Criticisms of AV Ethic and Decision Making

Goodall (2014) examines various criticisms of machine ethics and automated vehicles. It highlights the following concerns regarding the decision-making of AVs in cases of ethically complex decisions, particularly prior to a crash.

  1. Regardless of fault, an automated vehicle should behave ethically to protect not only its own occupants, but also those at fault.
  2. Crashes requiring complex ethical decisions are extremely unlikely.
  3. In level 2 and 3 vehicles, a human will always be available to take control, and therefore the human driver will be responsible for ethical decision making.
  4. Humans rarely make ethical decisions when driving or in crashes, and automated vehicles should not be held to the same standard.
  5. Overall benefits outweigh any risks from an unethical vehicle.

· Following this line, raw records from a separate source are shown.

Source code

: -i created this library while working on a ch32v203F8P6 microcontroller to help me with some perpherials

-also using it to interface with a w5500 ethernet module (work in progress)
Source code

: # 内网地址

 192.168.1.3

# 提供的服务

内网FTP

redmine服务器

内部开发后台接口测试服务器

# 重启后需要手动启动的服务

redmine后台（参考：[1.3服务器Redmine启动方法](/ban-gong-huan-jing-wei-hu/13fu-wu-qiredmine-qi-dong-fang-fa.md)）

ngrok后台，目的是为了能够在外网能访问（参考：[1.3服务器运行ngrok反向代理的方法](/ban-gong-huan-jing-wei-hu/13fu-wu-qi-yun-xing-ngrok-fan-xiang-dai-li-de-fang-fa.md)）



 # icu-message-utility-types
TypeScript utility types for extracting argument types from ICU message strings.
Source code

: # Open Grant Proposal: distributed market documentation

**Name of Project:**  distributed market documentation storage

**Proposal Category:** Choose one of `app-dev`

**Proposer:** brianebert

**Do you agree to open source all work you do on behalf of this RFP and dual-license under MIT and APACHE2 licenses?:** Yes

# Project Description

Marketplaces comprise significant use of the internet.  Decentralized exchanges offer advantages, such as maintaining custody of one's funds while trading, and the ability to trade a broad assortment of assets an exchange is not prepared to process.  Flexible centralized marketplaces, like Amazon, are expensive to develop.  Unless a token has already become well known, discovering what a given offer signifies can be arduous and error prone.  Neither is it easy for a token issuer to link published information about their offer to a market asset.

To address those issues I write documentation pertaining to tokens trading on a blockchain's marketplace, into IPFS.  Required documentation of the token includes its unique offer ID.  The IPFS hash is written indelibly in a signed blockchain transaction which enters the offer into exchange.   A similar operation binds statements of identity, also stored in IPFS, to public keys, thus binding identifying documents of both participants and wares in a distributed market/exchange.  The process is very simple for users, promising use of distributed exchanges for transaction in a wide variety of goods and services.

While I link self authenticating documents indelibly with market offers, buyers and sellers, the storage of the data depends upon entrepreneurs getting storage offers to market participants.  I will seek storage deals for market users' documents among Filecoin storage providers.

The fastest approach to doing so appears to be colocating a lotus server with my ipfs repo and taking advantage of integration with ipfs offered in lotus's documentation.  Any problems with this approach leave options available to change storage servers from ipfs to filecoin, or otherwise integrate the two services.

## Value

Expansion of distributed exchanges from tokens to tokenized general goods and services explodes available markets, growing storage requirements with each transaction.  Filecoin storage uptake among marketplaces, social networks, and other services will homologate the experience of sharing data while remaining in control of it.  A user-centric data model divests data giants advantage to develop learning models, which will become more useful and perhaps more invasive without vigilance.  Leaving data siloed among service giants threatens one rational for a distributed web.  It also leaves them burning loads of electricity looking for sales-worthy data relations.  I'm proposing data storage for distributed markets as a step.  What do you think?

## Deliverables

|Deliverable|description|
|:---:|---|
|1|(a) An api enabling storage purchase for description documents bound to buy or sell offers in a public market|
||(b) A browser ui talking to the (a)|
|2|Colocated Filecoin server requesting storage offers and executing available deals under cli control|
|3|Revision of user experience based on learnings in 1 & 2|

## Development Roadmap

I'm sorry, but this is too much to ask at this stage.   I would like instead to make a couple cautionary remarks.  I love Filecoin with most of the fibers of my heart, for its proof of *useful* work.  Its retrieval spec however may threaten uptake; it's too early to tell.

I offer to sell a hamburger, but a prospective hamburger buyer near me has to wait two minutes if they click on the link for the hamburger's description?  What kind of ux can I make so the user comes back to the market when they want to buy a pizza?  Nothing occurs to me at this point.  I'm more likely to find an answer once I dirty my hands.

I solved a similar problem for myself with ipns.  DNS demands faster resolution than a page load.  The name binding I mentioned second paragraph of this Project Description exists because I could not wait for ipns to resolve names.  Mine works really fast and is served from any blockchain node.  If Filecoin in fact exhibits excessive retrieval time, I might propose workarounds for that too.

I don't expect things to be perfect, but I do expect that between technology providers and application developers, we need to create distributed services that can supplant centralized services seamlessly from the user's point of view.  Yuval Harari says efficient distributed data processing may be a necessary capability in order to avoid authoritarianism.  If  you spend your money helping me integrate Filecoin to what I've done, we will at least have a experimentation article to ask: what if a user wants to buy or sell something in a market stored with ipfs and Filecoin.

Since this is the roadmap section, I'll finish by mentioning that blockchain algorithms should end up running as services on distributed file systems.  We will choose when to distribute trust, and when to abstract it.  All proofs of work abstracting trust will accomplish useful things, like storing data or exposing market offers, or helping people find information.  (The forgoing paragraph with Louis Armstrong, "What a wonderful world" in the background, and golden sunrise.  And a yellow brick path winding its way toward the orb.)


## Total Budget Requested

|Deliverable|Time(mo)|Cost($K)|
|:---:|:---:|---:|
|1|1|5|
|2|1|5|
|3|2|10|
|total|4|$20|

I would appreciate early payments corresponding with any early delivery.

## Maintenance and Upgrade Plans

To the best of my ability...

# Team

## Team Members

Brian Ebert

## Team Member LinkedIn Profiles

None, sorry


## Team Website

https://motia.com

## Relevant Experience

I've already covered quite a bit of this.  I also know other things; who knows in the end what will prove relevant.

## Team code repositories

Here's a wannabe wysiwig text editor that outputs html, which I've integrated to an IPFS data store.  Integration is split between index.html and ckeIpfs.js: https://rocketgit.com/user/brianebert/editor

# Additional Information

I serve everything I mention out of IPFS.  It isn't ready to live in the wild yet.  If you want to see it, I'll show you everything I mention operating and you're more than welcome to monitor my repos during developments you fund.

The design of AVs would face the classical dilemma, first proposed by philosopher Philippa Foot, is called the Trolley Problem: You see a runaway trolley moving toward five tied up (or otherwise incapacitated) people lying on the tracks. You are standing next to a lever that controls a switch. If you pull the lever, the trolley will be redirected onto a side track and the five people on the main track will be saved. However, there is a single person lying on the side track. Should you do nothing and allow the trolley to kill the five people on the main track, or pull the lever, diverting the trolley onto the side track where it will kill one person? (Foot, 1967)

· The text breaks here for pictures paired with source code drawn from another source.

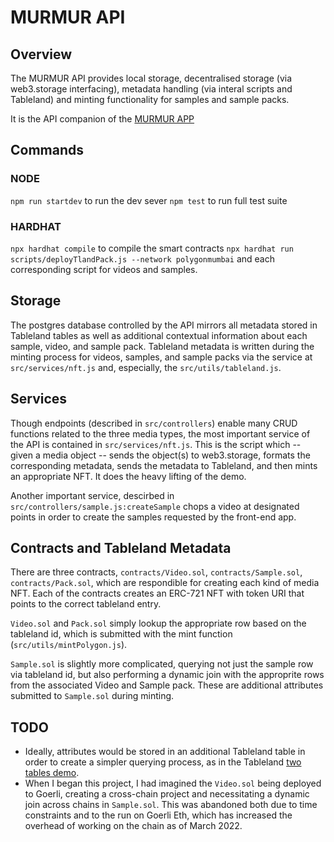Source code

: # MURMUR API

## Overview
The MURMUR API provides local storage, decentralised storage (via web3.storage interfacing), metadata handling (via interal scripts and Tableland) and minting functionality for samples and sample packs.

It is the API companion of the [MURMUR APP](https://github.com/naturalshine/murmur-app)

## Commands

### NODE
`npm run startdev` to run the dev sever
`npm test` to run full test suite

### HARDHAT
`npx hardhat compile` to compile the smart contracts
`npx hardhat run scripts/deployTlandPack.js --network polygonmumbai` and each corresponding script for videos and samples. 

## Storage
The postgres database controlled by the API mirrors all metadata stored in Tableland tables as well as additional contextual information about each sample, video, and sample pack. Tableland metadata is written during the minting process for videos, samples, and sample packs via the service at `src/services/nft.js` and, especially, the `src/utils/tableland.js`. 

## Services
Though endpoints (described in `src/controllers`) enable many CRUD functions related to the three media types, the most important service of the API is contained in `src/services/nft.js`. This is the script which -- given a media object -- sends the object(s) to web3.storage, formats the corresponding metadata, sends the metadata to Tableland, and then mints an appropriate NFT. It does the heavy lifting of the demo. 

Another important service, descirbed in `src/controllers/sample.js:createSample` chops a video at designated points in order to create the samples requested by the front-end app. 

## Contracts and Tableland Metadata
There are three contracts, `contracts/Video.sol`, `contracts/Sample.sol`, `contracts/Pack.sol`, which are respondible for creating each kind of media NFT. Each of the contracts creates an ERC-721 NFT with token URI that points to the correct tableland entry. 

`Video.sol` and `Pack.sol` simply lookup the appropriate row based on the tableland id, which is submitted with the mint function (`src/utils/mintPolygon.js`). 

`Sample.sol` is slightly more complicated, querying not just the sample row via tableland id, but also performing a dynamic join with the approprite rows from the associated Video and Sample pack. These are additional attributes submitted to `Sample.sol` during minting. 

## TODO
- Ideally, attributes would be stored in an additional Tableland table in order to create a simpler querying process, as in the Tableland [two tables demo](https://github.com/tablelandnetwork/tutorial-two-tables-nft-polygon).
- When I began this project, I had imagined the `Video.sol` being deployed to Goerli, creating a cross-chain project and necessitating a dynamic join across chains in `Sample.sol`. This was abandoned both due to time constraints and to the run on Goerli Eth, which has increased the overhead of working on the chain as of March 2022. 




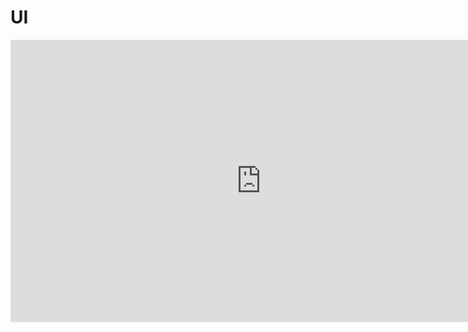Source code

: # UI


<iframe style="border: 1px solid rgba(0, 0, 0, 0.1);" width="800" height="450" src="https://www.figma.com/embed?embed_host=share&url=https%3A%2F%2Fwww.figma.com%2Ffile%2FIxIQPKEpWjE20Eqak7whWd%2FAbogabot%3Fnode-id%3D0%253A1" allowfullscreen></iframe>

We would hope AV operating programs would choose the lesser evil, but it would be an unreasonable act of faith to think that programming issues will sort themselves out without a deliberate discussion about ethics, such as which choices are better or worse than others. Is it better to save an adult or child? What about saving two or three adults versus one child? We don’t like thinking about these uncomfortable and difficult choices, but programmers will need to instruct an automated car exactly on how to act for the entire range of foreseeable scenarios, as well as lay down guiding principles for unforeseen scenarios. Programmers will need to confront this decision, even if we human drivers never have to in the real world. And it matters to the issue of responsibility and ethics whether an act was premeditated (as in the case of programming a robot car), or reflexively without any deliberation (as may be the case with human drivers in sudden crashes). Ethics by numbers alone seems naïve and incomplete; rights, duties, conflicting values, and other factors need to come into play (Lin, 2013).